La patata americana, chiamata anche patata dolce o batata, per la normativa comunitaria viene collocata tra il gruppo dei cereali come tubero ad elevato tenore di fecola od inulina, mentre per storia e tradizione è sempre stata consumata fresca come un ortaggio. E’ partita dall’Italia, su istanza della regione Veneto la richiesta all’Unione Europea di classificare la patata dolce correttamente tra la categoria degli ortaggi. La questione è bene avviata e tutto fa pensare che si concluderà positivamente. Se ne è parlato nel convegno nazionale, organizzato a Zero Branco, nella sede centrale di OPO Veneto, in collaborazione con Slow Food di Treviso, sul tema “La patata americana, prospettive di sviluppo della coltura tra storia, tradizioni, tecnica e gastronomia”.

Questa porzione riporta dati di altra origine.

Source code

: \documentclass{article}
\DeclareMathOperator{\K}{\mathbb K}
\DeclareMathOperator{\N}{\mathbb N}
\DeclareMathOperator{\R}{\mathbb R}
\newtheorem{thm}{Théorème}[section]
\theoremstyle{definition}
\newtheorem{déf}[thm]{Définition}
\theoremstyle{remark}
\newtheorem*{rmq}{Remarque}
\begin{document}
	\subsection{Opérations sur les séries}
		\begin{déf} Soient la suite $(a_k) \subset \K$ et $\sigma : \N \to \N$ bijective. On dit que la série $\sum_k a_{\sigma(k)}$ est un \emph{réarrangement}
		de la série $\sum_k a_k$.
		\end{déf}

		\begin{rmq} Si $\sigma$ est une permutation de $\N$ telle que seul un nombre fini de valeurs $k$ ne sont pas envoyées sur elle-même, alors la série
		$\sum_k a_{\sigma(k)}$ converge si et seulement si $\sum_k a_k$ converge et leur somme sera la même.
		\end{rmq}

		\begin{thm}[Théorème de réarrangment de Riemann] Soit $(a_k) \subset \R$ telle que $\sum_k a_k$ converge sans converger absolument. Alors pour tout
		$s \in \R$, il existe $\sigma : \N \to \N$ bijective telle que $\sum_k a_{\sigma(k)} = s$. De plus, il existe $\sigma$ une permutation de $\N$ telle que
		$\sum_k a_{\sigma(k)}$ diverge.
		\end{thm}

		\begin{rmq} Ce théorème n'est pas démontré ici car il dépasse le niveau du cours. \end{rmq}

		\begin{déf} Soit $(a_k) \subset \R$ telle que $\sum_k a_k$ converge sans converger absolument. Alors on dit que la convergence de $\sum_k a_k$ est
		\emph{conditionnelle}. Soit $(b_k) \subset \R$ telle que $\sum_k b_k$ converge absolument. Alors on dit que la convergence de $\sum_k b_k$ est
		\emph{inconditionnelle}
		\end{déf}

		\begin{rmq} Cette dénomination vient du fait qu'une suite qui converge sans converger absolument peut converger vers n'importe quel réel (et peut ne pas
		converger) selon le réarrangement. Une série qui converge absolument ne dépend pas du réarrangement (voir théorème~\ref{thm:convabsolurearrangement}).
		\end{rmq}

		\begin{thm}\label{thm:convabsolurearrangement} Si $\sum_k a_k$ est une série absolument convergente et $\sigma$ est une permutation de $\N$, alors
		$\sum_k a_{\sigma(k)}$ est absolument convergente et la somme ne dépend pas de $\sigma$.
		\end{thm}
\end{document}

Quinto alimento a livello mondiale. La definizione della sua appartenenza è utile per poterle dare maggiore identità e quindi collocarla in una dimensione adeguata e che la valorizzi sul mercato. E’ un tubero molto importante, tanto da essere il quinto alimento a livello mondiale, base dell’alimentazione nei paesi in via di sviluppo, che rappresentano la gran parte del nostro pianeta.

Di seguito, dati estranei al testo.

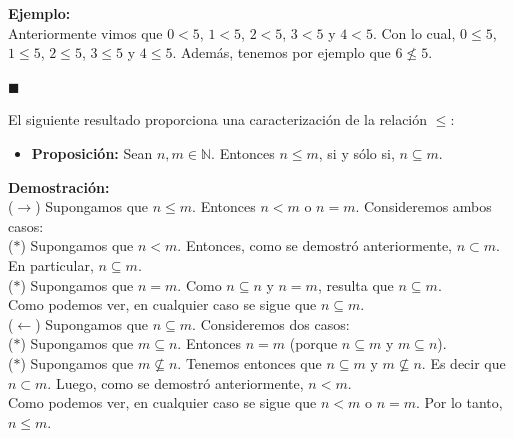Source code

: \documentclass[10 pt]{article}
\begin{document}
\Large{\textbf{Ejemplo:}} \\

\Large{Anteriormente vimos que $0<5$, $1<5$, $2<5$, $3<5$ y $4<5$. Con lo cual, $0 \leq 5$, $1 \leq 5$, $2 \leq 5$, $3 \leq 5$ y $4 \leq 5$. Además, tenemos por ejemplo que $6 \nleq 5$.} \\

\begin{flushright}
    $\blacksquare$
\end{flushright}

\Large{El siguiente resultado proporciona una caracterización de la relación $\leq$:} \\

\begin{itemize}
    \item \Large{\textbf{Proposición:} Sean $n,m \in \mathbb N$. Entonces $n \leq m$, si y sólo si, $n \subseteq m$.} \\
\end{itemize}

\Large{\textbf{Demostración:} \\

($\rightarrow$) Supongamos que $n \leq m$. Entonces $n<m$ o $n=m$. Consideremos ambos casos: \\

($\ast$) Supongamos que $n<m$. Entonces, como se demostró anteriormente, $n \subset m$. En particular, $n \subseteq m$. \\

($\ast$) Supongamos que $n=m$. Como $n \subseteq n$ y $n=m$, resulta que $n \subseteq m$. \\

Como podemos ver, en cualquier caso se sigue que $n \subseteq m$. \\

($\leftarrow$) Supongamos que $n \subseteq m$. Consideremos dos casos: \\

($\ast$) Supongamos que $m \subseteq n$. Entonces $n=m$ (porque $n \subseteq m$ y $m \subseteq n$). \\

($\ast$) Supongamos que $m \nsubseteq n$. Tenemos entonces que $n \subseteq m$ y $m \nsubseteq n$. Es decir que $n \subset m$. Luego, como se demostró anteriormente, $n<m$. \\

Como podemos ver, en cualquier caso se sigue que $n<m$ o $n=m$. Por lo tanto, $n \leq m$.} \\
\end{document}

Storia. Pianta proveniente dal “Nuovo Mondo” scoperto nel ‘500, nel nostro paese la sua storia di cibo per l’uomo ha poco più di un secolo e partì dal Medio Polesine, nella seconda metà dell’Ottocento, nelle terre a cavallo del fiume Adige, per iniziativa del Conte Donà delle Rose, lungimirante possidente, che piantò patate americane in abbondanza. Erano considerate un alimento vile, adatto per gli animali, non per gli uomini. La miseria e la fame ne fecero scoprire presto le virtù. Diventarono un cibo quotidiano, che serviva da colazione, da pranzo e da cena. La coltivazione della patata dolce si diffuse un po’ in tutto il Veneto, in particolare nelle province di Padova, di Treviso, di Rovigo e di Venezia. Il forte della produzione è tuttora nel Medio Polesine, a cavallo del fiume Adige, nei comuni di Anguillara, in provincia di Padova, e di Adria, in provincia di Rovigo. Un altro polo produttivo si trova nei comuni contigui di Zero Branco, in provincia di Treviso, e di Scorzè, nel Padovano.

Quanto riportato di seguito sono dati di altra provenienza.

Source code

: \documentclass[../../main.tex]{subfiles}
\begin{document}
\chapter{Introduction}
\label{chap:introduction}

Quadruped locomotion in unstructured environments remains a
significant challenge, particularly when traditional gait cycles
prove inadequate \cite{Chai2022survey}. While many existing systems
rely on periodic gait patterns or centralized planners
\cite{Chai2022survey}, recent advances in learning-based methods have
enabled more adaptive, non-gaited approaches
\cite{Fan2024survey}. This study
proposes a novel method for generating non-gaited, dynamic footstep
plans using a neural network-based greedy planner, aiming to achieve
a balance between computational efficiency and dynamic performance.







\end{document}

Potenzialità di mercato. L’offerta è inferiore alla domanda, e questo è dovuto al fatto che la produzione è sensibilmente calata negli ultimi anni. Nello scorso anno è stata addirittura meno della metà rispetto al 2011: nel Veneto sono stati raccolti quasi 26 mila quintali (nel 2011 erano stati 54 mila), mentre la produzione nazionale è stata sui 50 mila quintali rispetto ai 102 mila: sono dati ufficiali, fonte Istat.